__Saved data entries__.
*** Begin section ***
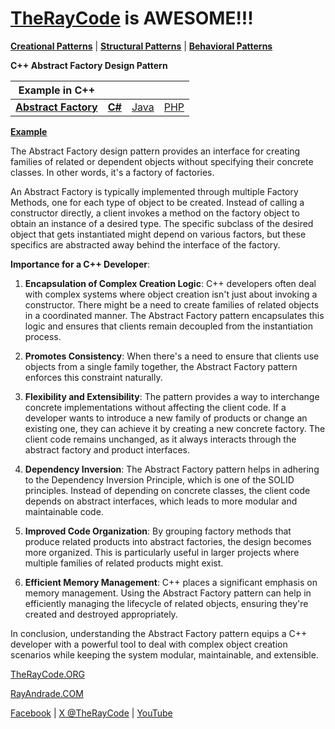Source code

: # [TheRayCode](../../../README.md) is AWESOME!!!

**[Creational Patterns](../README.md)** | **[Structural Patterns](../../Structural/README.md)** | **[Behavioral Patterns](../../Behavioral/README.md)**

**C++ Abstract Factory Design Pattern**

|Example in C++|   |   |   | 
|---|---|---|---|
| [**Abstract Factory**](../AbstractFactory/README.md) | [**C#**](../../../Csharp/Creational/AbstractFactory/README.md) | [Java](../../../Java/Creational/AbstractFactory/README.md) | [PHP](../../../PHP/Creational/AbstractFactory/README.md) |

[**Example**](Show/README.md)

The Abstract Factory design pattern provides an interface for creating families of related or dependent objects without specifying their concrete classes. In other words, it's a factory of factories.

An Abstract Factory is typically implemented through multiple Factory Methods, one for each type of object to be created. Instead of calling a constructor directly, a client invokes a method on the factory object to obtain an instance of a desired type. The specific subclass of the desired object that gets instantiated might depend on various factors, but these specifics are abstracted away behind the interface of the factory.

**Importance for a C++ Developer**:

1. **Encapsulation of Complex Creation Logic**: C++ developers often deal with complex systems where object creation isn't just about invoking a constructor. There might be a need to create families of related objects in a coordinated manner. The Abstract Factory pattern encapsulates this logic and ensures that clients remain decoupled from the instantiation process.

2. **Promotes Consistency**: When there's a need to ensure that clients use objects from a single family together, the Abstract Factory pattern enforces this constraint naturally.

3. **Flexibility and Extensibility**: The pattern provides a way to interchange concrete implementations without affecting the client code. If a developer wants to introduce a new family of products or change an existing one, they can achieve it by creating a new concrete factory. The client code remains unchanged, as it always interacts through the abstract factory and product interfaces.

4. **Dependency Inversion**: The Abstract Factory pattern helps in adhering to the Dependency Inversion Principle, which is one of the SOLID principles. Instead of depending on concrete classes, the client code depends on abstract interfaces, which leads to more modular and maintainable code.

5. **Improved Code Organization**: By grouping factory methods that produce related products into abstract factories, the design becomes more organized. This is particularly useful in larger projects where multiple families of related products might exist.

6. **Efficient Memory Management**: C++ places a significant emphasis on memory management. Using the Abstract Factory pattern can help in efficiently managing the lifecycle of related objects, ensuring they're created and destroyed appropriately.

In conclusion, understanding the Abstract Factory pattern equips a C++ developer with a powerful tool to deal with complex object creation scenarios while keeping the system modular, maintainable, and extensible.

[TheRayCode.ORG](https://www.TheRayCode.org)

[RayAndrade.COM](https://www.RayAndrade.com)

[Facebook](https://www.facebook.com/TheRayCode/) | [X @TheRayCode](https://www.x.com/TheRayCode/) | [YouTube](https://www.youtube.com/TheRayCode/)
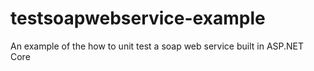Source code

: # testsoapwebservice-example
An example of the how to unit test a soap web service built in ASP.NET Core

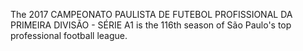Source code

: The 2017 CAMPEONATO PAULISTA DE FUTEBOL PROFISSIONAL DA PRIMEIRA DIVISÃO - SÉRIE A1 is the 116th season of São Paulo's top professional football league.
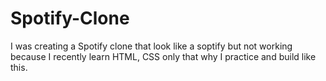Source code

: # Spotify-Clone
I was creating a Spotify clone that look like a soptify but not working because I recently learn HTML, CSS only that why I practice and build like this.
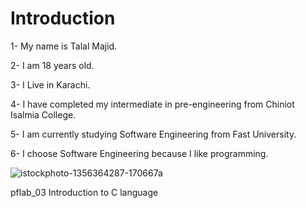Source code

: # Introduction

1- My name is Talal Majid.

2- I am 18 years old.

3- I Live in Karachi.

4- I have completed my intermediate in pre-engineering from Chiniot Isalmia College.

5- I am currently studying Software Engineering from Fast University.

6- I choose Software Engineering because I like programming.

![istockphoto-1356364287-170667a](https://github.com/user-attachments/assets/71a949af-4045-471b-890b-c49f092e16aa)

pflab_03 Introduction to C language
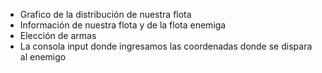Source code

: - Grafico de la distribución de nuestra flota
- Información de nuestra flota y de la flota enemiga
- Elección de armas
- La consola input donde ingresamos las coordenadas donde se dispara al enemigo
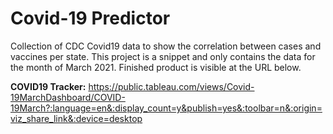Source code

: # Covid-19 Predictor
Collection of CDC Covid19 data to show the correlation between cases and vaccines per state. This project is a snippet and only contains the data for the month of March 2021. 
Finished product is visible at the URL below.


**COVID19 Tracker:**
https://public.tableau.com/views/Covid-19MarchDashboard/COVID-19March?:language=en&:display_count=y&publish=yes&:toolbar=n&:origin=viz_share_link&:device=desktop
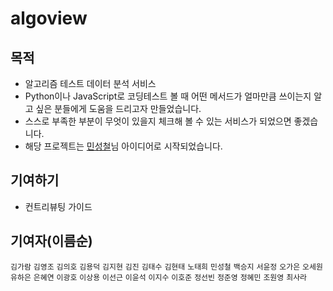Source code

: # algoview

## 목적

- 알고리즘 테스트 데이터 분석 서비스
- Python이나 JavaScript로 코딩테스트 볼 때 어떤 메서드가 얼마만큼 쓰이는지 알고 싶은 분들에게 도움을 드리고자 만들었습니다.
- 스스로 부족한 부분이 무엇이 있을지 체크해 볼 수 있는 서비스가 되었으면 좋겠습니다.
- 해당 프로젝트는 [민성철](https://github.com/AMinSC/frequency_of_use_of_built-in_function)님 아이디어로 시작되었습니다.

## 기여하기

- 컨트리뷰팅 가이드

## 기여자(이름순)

`김가람` `김영조` `김의호` `김용덕` `김지현` `김진` `김태수` `김현태` `노태희` `민성철` `백승지` `서윤정` `오가은` `오세원` `유하은` `은혜연` `이광호` `이상용` `이선근` `이윤석` `이지수` `이호준` `정선빈` `정준영` `정혜민` `조원영` `최사라`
*** End section ***
__TASK TO CARRY OUT__.
The lines above that include "flota" should each be listed.

__TASK ANSWER__.
: - Grafico de la distribución de nuestra flota
- Información de nuestra flota y de la flota enemiga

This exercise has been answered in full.